# Record Collection



## Diablo (Apr 4, 2013)

So instead of looking for another forum and registering and having to do all that I figured I'd ask some of you guys here. My granddad passed recently and we have all gone through his house (which is FILLED with anything you can imagine) and pick out what we would like or just get rid of stuff. I found a couple cool things here and there, but I went into one room to find a 50-70 year old record collection with easily over 200 records. Now I asked all my uncles and no one wanted it. So with college in mind and the fact that I need to finance it, I figured I could take it and put it on craigslist and make a buck or two. Thing is I have no idea who any of these bands/singers are and how much these records are worth. I plan on going through every single one and writing down the album name and the artist and make a catalog of them.

My question to you guys is what are some famous singers or bands I should keep an eye out for that could maybe be worth a lot more? I already found the original soundtrack to the first star wars movie ever made. I'm also going to try and google what some of these could be worth. 

Any input is appreciated!


----------



## Josh (Apr 4, 2013)

I have several hundred records in my collection. Last year I had twice that many but they're way too cumbersome to keep - especially when I can't possibly listen to them all.
Are they rock and pop records?

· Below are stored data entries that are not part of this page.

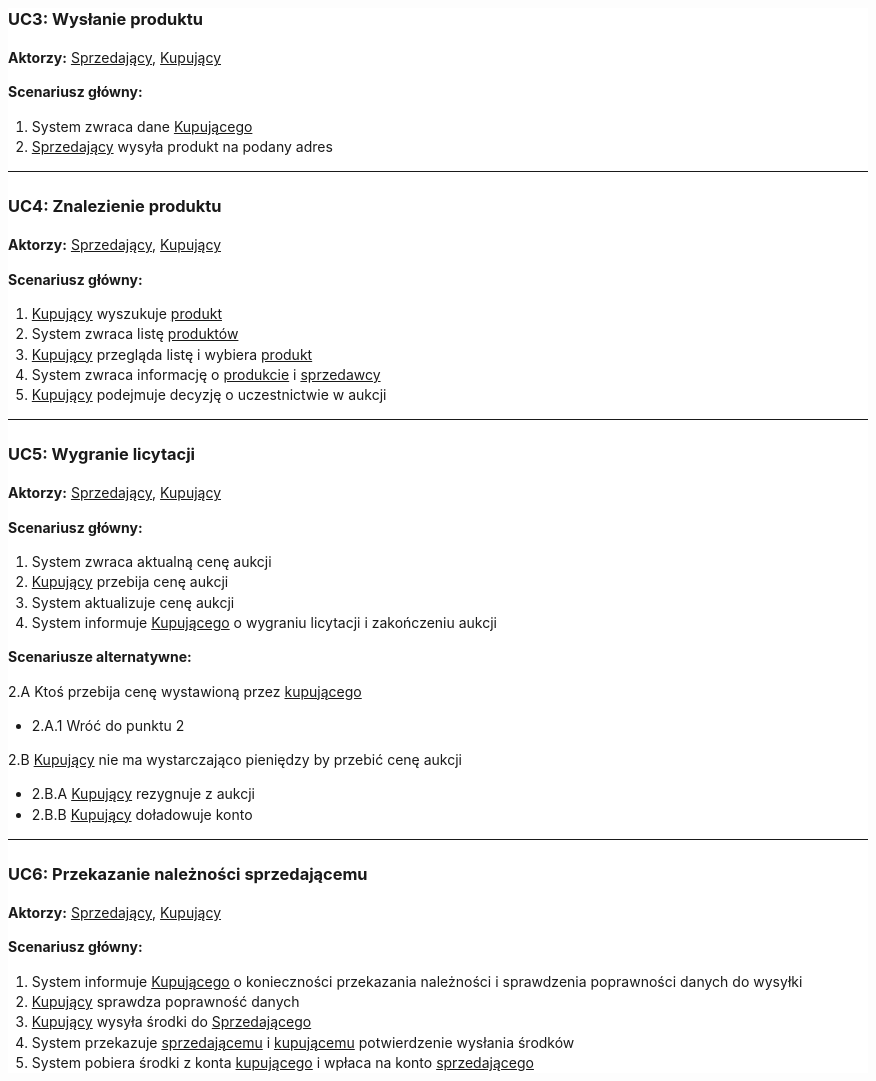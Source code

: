 <a id="uc3"></a>
### UC3: Wysłanie produktu

**Aktorzy:** [Sprzedający](#ac1), [Kupujący](#ac2)

**Scenariusz główny:**
1. System zwraca dane [Kupującego](#ac2)
2. [Sprzedający](#ac1) wysyła produkt na podany adres

---
<a id="uc4"></a>
### UC4: Znalezienie produktu

**Aktorzy:** [Sprzedający](#ac1), [Kupujący](#ac2)

**Scenariusz główny:**
1. [Kupujący](#ac2) wyszukuje [produkt](#bo2)
2. System zwraca listę [produktów](#bo2)
3. [Kupujący](#ac2) przegląda listę i wybiera [produkt](#bo2)
4. System zwraca informację o [produkcie](#bo2) i [sprzedawcy](#ac1)
5. [Kupujący](#ac2) podejmuje decyzję o uczestnictwie w aukcji

---
<a id="uc5"></a>
### UC5: Wygranie licytacji

**Aktorzy:** [Sprzedający](#ac1), [Kupujący](#ac2)

**Scenariusz główny:**
1. System zwraca aktualną cenę aukcji
2. [Kupujący](#ac2) przebija cenę aukcji
3. System aktualizuje cenę aukcji
4. System informuje [Kupującego](#ac2) o wygraniu licytacji i zakończeniu aukcji

**Scenariusze alternatywne:** 

2.A Ktoś przebija cenę wystawioną przez [kupującego](#ac2)
* 2.A.1 Wróć do punktu 2

2.B [Kupujący](#ac2) nie ma wystarczająco pieniędzy by przebić cenę aukcji
* 2.B.A [Kupujący](#ac2) rezygnuje z aukcji
* 2.B.B [Kupujący](#ac2) doładowuje konto

---

<a id="uc6"></a>
### UC6: Przekazanie należności sprzedającemu

**Aktorzy:** [Sprzedający](#ac1), [Kupujący](#ac2)

**Scenariusz główny:**
1. System informuje [Kupującego](#ac2) o konieczności przekazania należności i sprawdzenia poprawności danych do wysyłki
2. [Kupujący](#ac2) sprawdza poprawność danych
3. [Kupujący](#ac2) wysyła środki do [Sprzedającego](#ac1)
4. System przekazuje [sprzedającemu](#ac1) i [kupującemu](#ac2) potwierdzenie wysłania środków
5. System pobiera środki z konta [kupującego](#ac2) i wpłaca na konto [sprzedającego](#ac1)
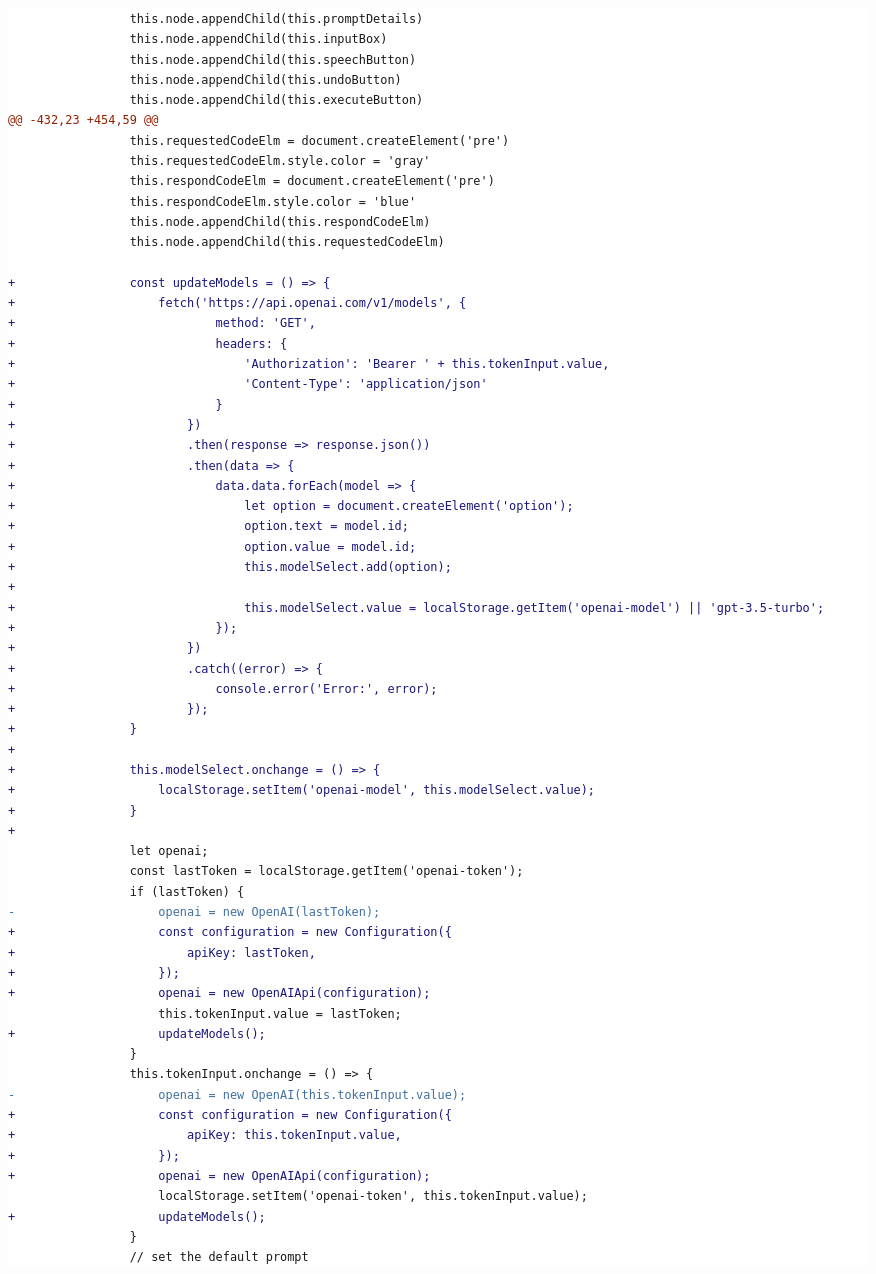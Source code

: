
```diff
                 this.node.appendChild(this.promptDetails)
                 this.node.appendChild(this.inputBox)
                 this.node.appendChild(this.speechButton)
                 this.node.appendChild(this.undoButton)
                 this.node.appendChild(this.executeButton)
@@ -432,23 +454,59 @@
                 this.requestedCodeElm = document.createElement('pre')
                 this.requestedCodeElm.style.color = 'gray'
                 this.respondCodeElm = document.createElement('pre')
                 this.respondCodeElm.style.color = 'blue'
                 this.node.appendChild(this.respondCodeElm)
                 this.node.appendChild(this.requestedCodeElm)
 
+                const updateModels = () => {
+                    fetch('https://api.openai.com/v1/models', {
+                            method: 'GET',
+                            headers: {
+                                'Authorization': 'Bearer ' + this.tokenInput.value,
+                                'Content-Type': 'application/json'
+                            }
+                        })
+                        .then(response => response.json())
+                        .then(data => {
+                            data.data.forEach(model => {
+                                let option = document.createElement('option');
+                                option.text = model.id;
+                                option.value = model.id;
+                                this.modelSelect.add(option);
+
+                                this.modelSelect.value = localStorage.getItem('openai-model') || 'gpt-3.5-turbo';
+                            });
+                        })
+                        .catch((error) => {
+                            console.error('Error:', error);
+                        });
+                }
+
+                this.modelSelect.onchange = () => {
+                    localStorage.setItem('openai-model', this.modelSelect.value);
+                }
+
                 let openai;
                 const lastToken = localStorage.getItem('openai-token');
                 if (lastToken) {
-                    openai = new OpenAI(lastToken);
+                    const configuration = new Configuration({
+                        apiKey: lastToken,
+                    });
+                    openai = new OpenAIApi(configuration);
                     this.tokenInput.value = lastToken;
+                    updateModels();
                 }
                 this.tokenInput.onchange = () => {
-                    openai = new OpenAI(this.tokenInput.value);
+                    const configuration = new Configuration({
+                        apiKey: this.tokenInput.value,
+                    });
+                    openai = new OpenAIApi(configuration);
                     localStorage.setItem('openai-token', this.tokenInput.value);
+                    updateModels();
                 }
                 // set the default prompt
```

Classical? Country? Lawrence Welk?
It'd probably be easier for you to tell us generally what kinds of artists you have. Use Discogs.com as a reference for how much a record is selling for. You can even sell them on that site too if you want.
The quality of the actual record comes into play too (no pun intended). You may need a turntable or at least a discerning eye to determine what kind of shape the record itself is in.


----------



## Diablo (Apr 4, 2013)

Yeah I haven't had a chance yet to even start looking through them. From the looks of it they all look different in terms of genre. When I can start going through them i'll post them on here for you guys to look at.


----------



## Josh (Apr 4, 2013)

Just lay a bunch of them out and take a photo.


----------



## Diablo (Apr 4, 2013)

Sorry if there facing the wrong way I did this kind of quick. Some are in crap condition and some aren't even opened 

Sent from my DROID RAZR


----------



## Josh (Apr 4, 2013)

Those country records, Eddy Arnold, Merle, Willie, may be worth a few dollars each if they're in good shape.
Swing Era stuff, Glenn Miller, Lawrence Welk, Jerry Vale, classical, soundtrack (unless you recognize like Star Wars) etc type stuff you probably should just give to a thrift store, if they'll take it.
Is that a pretty random selection of what you have? You can lay them out 4 wide by 4 tall and take a photo, if you want.


----------



## Diablo (Apr 4, 2013)

I just went through a couple more, George Jones, Kitty Wells, Tom T. Hall were a few that were in good condition. That was only out of one box (I have five filled boxes). I'll take some more pictures and post them in a minute.




I'm seeing a lot of Willie Nelson, Kitty Halls, and Emma Lou Harris. So I'm guessing the rest will be mainly the same sort of singers or type of music, but there are literally hundreds more that I need to go through so who knows.


----------



## Josh (Apr 4, 2013)

Looks like a decent amount of country stuff!
You might do best to have a yard sale (pitch it to the hipsters) and charge a couple bucks per record...
A record shop will probably try to WAY undercut you and might not even take some of the older stuff.


----------



## Diablo (Apr 4, 2013)

Josh said:


> Looks like a decent amount of country stuff!
> You might do best to have a yard sale (pitch it to the hipsters) and charge a couple bucks per record...
> A record shop will probably try to WAY undercut you and might not even take some of the older stuff.



Yeah I was thinking either a yardsale or craigslist so hopefully that works!


----------